As newspapers are back now, may be, newspapers covered with a layer of plastic or enclosed in a bag can reassure readers about their safety. 

The public need to be re-educated and shown how newspapers are  handled and distributed with care and how they are safely delivered to readers. 

I would say, online newspapers provide essential news but they do not give readers all the cultural and habitual emotional feelings that a traditional reader gets when reading his/her favourite newspaper or looking at their favourite columns/pages. Online editions, no matter how much they compensate for actual newspapers, they cannot give all the information that hard copies provide. 

The very touch of a newspaper hard copy, and the feel of flipping from page to page, has its own magical sensation and emotion that cannot be compensated by online material. 

Truly missed the paper editions of newspapers Tariq al Barwani, founder, Knowledge Oman 

Despite being and living as a technologist, yet one thing has never changed for me, and that is reading books, magazines and newspapers, as opposed to electronic versions; we truly missed reading Muscat Daily, in the paper format! 

Over the past four months, I have compensated for the absence of newspapers by reading electronic editions and subscribing to social media networks wherein some delivered the news directly to my email and phone. Yes, the decision to stop printing was to help reduce the spread of the virus, and, yes, it is good to start now after learning about what works and what doesn’t. Nothing beats awareness, especially in the first few weeks of the circulation, to ensure people read, follow, share and abide by the precautions shared by the necessary authorities and Ministry of Health officials. 

As for online editions, they score on the reach, locally and internationally. Yet printed newspapers are more welcome. It is the feel of newsprint that makes it real, especially to the norms we have all been used to. I feel, much effort is put into the paper edition, as opposed to online editions, from the design, content and layout of the information shared. 
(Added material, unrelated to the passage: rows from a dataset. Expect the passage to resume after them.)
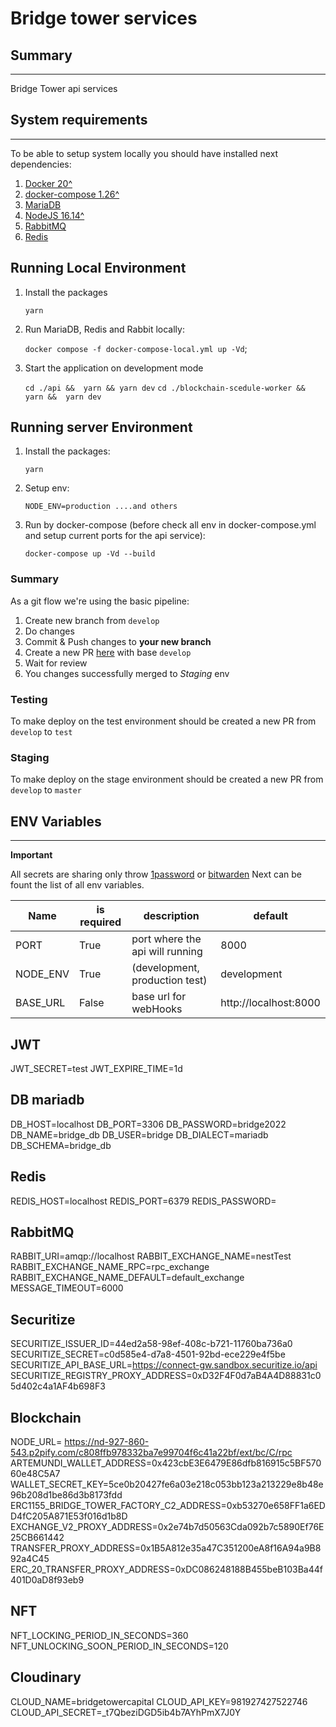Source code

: # Bridge tower services

## Summary

---

Bridge Tower api services

## System requirements

---

To be able to setup system locally you should have installed next dependencies:

1. [Docker 20^](https://docs.docker.com/)
2. [docker-compose 1.26^](https://docs.docker.com/compose/gettingstarted/)
3. [MariaDB](https://mariadb.com/)
4. [NodeJS 16.14^](https://nodejs.org/uk/)
5. [RabbitMQ](https://www.rabbitmq.com/)
6. [Redis](https://redis.io/)

## Running Local Environment

1. Install the packages

   `yarn`

2. Run  MariaDB, Redis and Rabbit locally:

   `docker compose -f docker-compose-local.yml up -Vd`;

3. Start the application on development mode

   `cd ./api &&  yarn && yarn dev`
   `cd ./blockchain-scedule-worker && yarn &&  yarn dev`

## Running server Environment

1. Install the packages:

   `yarn`

2. Setup env:

   `NODE_ENV=production ....and others`

3. Run by docker-compose (before check all env in docker-compose.yml and setup current ports for the api service):

   `docker-compose up -Vd --build`

### Summary

As a git flow we're using the basic pipeline:

1. Create new branch from `develop`
2. Do changes
3. Commit & Push changes to **your new branch**
4. Create a new PR [here](https://github.com/medmoinc/medmo-api/pulls) with base `develop`
5. Wait for review
6. You changes successfully merged to _Staging_ env

### Testing

To make deploy on the test environment should be created a new PR from `develop` to `test`

### Staging

To make deploy on the stage environment should be created a new PR from `develop` to `master`

## ENV Variables

---

**Important**

All secrets are sharing only throw [1password](https://1password.com/) or [bitwarden](https://bitwarden.com/)
Next can be fount the list of all env variables.

| Name                         | is required | description                              |   default                |
| -----------------            | ----------- | ---------------------------------------- | ------------------------ |
| PORT                         |  True       | port where the api will running          |   8000 
| NODE_ENV                     |  True       | (development, production test)           |   development
| BASE_URL                     |  False      |  base url for webHooks                   |  http://localhost:8000    |

## JWT

JWT_SECRET=test
JWT_EXPIRE_TIME=1d

## DB mariadb

DB_HOST=localhost
DB_PORT=3306
DB_PASSWORD=bridge2022
DB_NAME=bridge_db
DB_USER=bridge
DB_DIALECT=mariadb
DB_SCHEMA=bridge_db

## Redis

REDIS_HOST=localhost
REDIS_PORT=6379
REDIS_PASSWORD=

## RabbitMQ

RABBIT_URI=amqp://localhost
RABBIT_EXCHANGE_NAME=nestTest
RABBIT_EXCHANGE_NAME_RPC=rpc_exchange
RABBIT_EXCHANGE_NAME_DEFAULT=default_exchange
MESSAGE_TIMEOUT=6000

## Securitize

SECURITIZE_ISSUER_ID=44ed2a58-98ef-408c-b721-11760ba736a0
SECURITIZE_SECRET=c0d585e4-d7a8-4501-92bd-ece229e4f5be
SECURITIZE_API_BASE_URL=<https://connect-gw.sandbox.securitize.io/api>
SECURITIZE_REGISTRY_PROXY_ADDRESS=0xD32F4F0d7aB4A4D88831c05d402c4a1AF4b698F3

## Blockchain

NODE_URL= <https://nd-927-860-543.p2pify.com/c808ffb978332ba7e99704f6c41a22bf/ext/bc/C/rpc>
ARTEMUNDI_WALLET_ADDRESS=0x423cbE3E6479E86dfb816915c5BF57060e48C5A7
WALLET_SECRET_KEY=5ce0b20427fe6a03e218c053bb123a213229e8b48e96b208d1be86d3b8173fdd
ERC1155_BRIDGE_TOWER_FACTORY_C2_ADDRESS=0xb53270e658FF1a6EDD4fC205A871E53f016d1b8D
EXCHANGE_V2_PROXY_ADDRESS=0x2e74b7d50563Cda092b7c5890Ef76E25CB661442
TRANSFER_PROXY_ADDRESS=0x1B5A812e35a47C351200eA8f16A94a9B892a4C45
ERC_20_TRANSFER_PROXY_ADDRESS=0xDC086248188B455beB103Ba44f401D0aD8f93eb9

## NFT

NFT_LOCKING_PERIOD_IN_SECONDS=360
NFT_UNLOCKING_SOON_PERIOD_IN_SECONDS=120

## Cloudinary

CLOUD_NAME=bridgetowercapital
CLOUD_API_KEY=981927427522746
CLOUD_API_SECRET=_t7QbeziDGD5ib4b7AYhPmX7J0Y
Online editions are more current  
Azra Aleem, social worker 

I cannot say that I missed the hard copies of newspapers much as I had stopped getting them due to excess paper wastage. During the last four months, I read all the news online on my phone via social media and by subscribing to various news media outlets. I was always up to date with events happening around the world, as well as in Oman, every second of the day. Due to this pandemic, if the hard copies of newspapers are now made available, people will think twice about touching them as everyone has got used to sanitising their hands every few minutes. By avoiding the printing of newspapers, we are not only saving the environment but also helping in healing ‘mother nature’. 

Now that newspapers have started printing and are being delivered again, those delivering them should take precautions like wearing masks/gloves and leaving the newspapers in proper places.  

The benefit of online editions is that you get news immediately whereas in a newspaper you get to know the previous day’s news and events. We also save paper and ink which often creates waste. The only advantage of print newspapers is that you get a hard copy in your hands. In the current scenario, it would also be better to have just one weekly edition, rather than  everyday.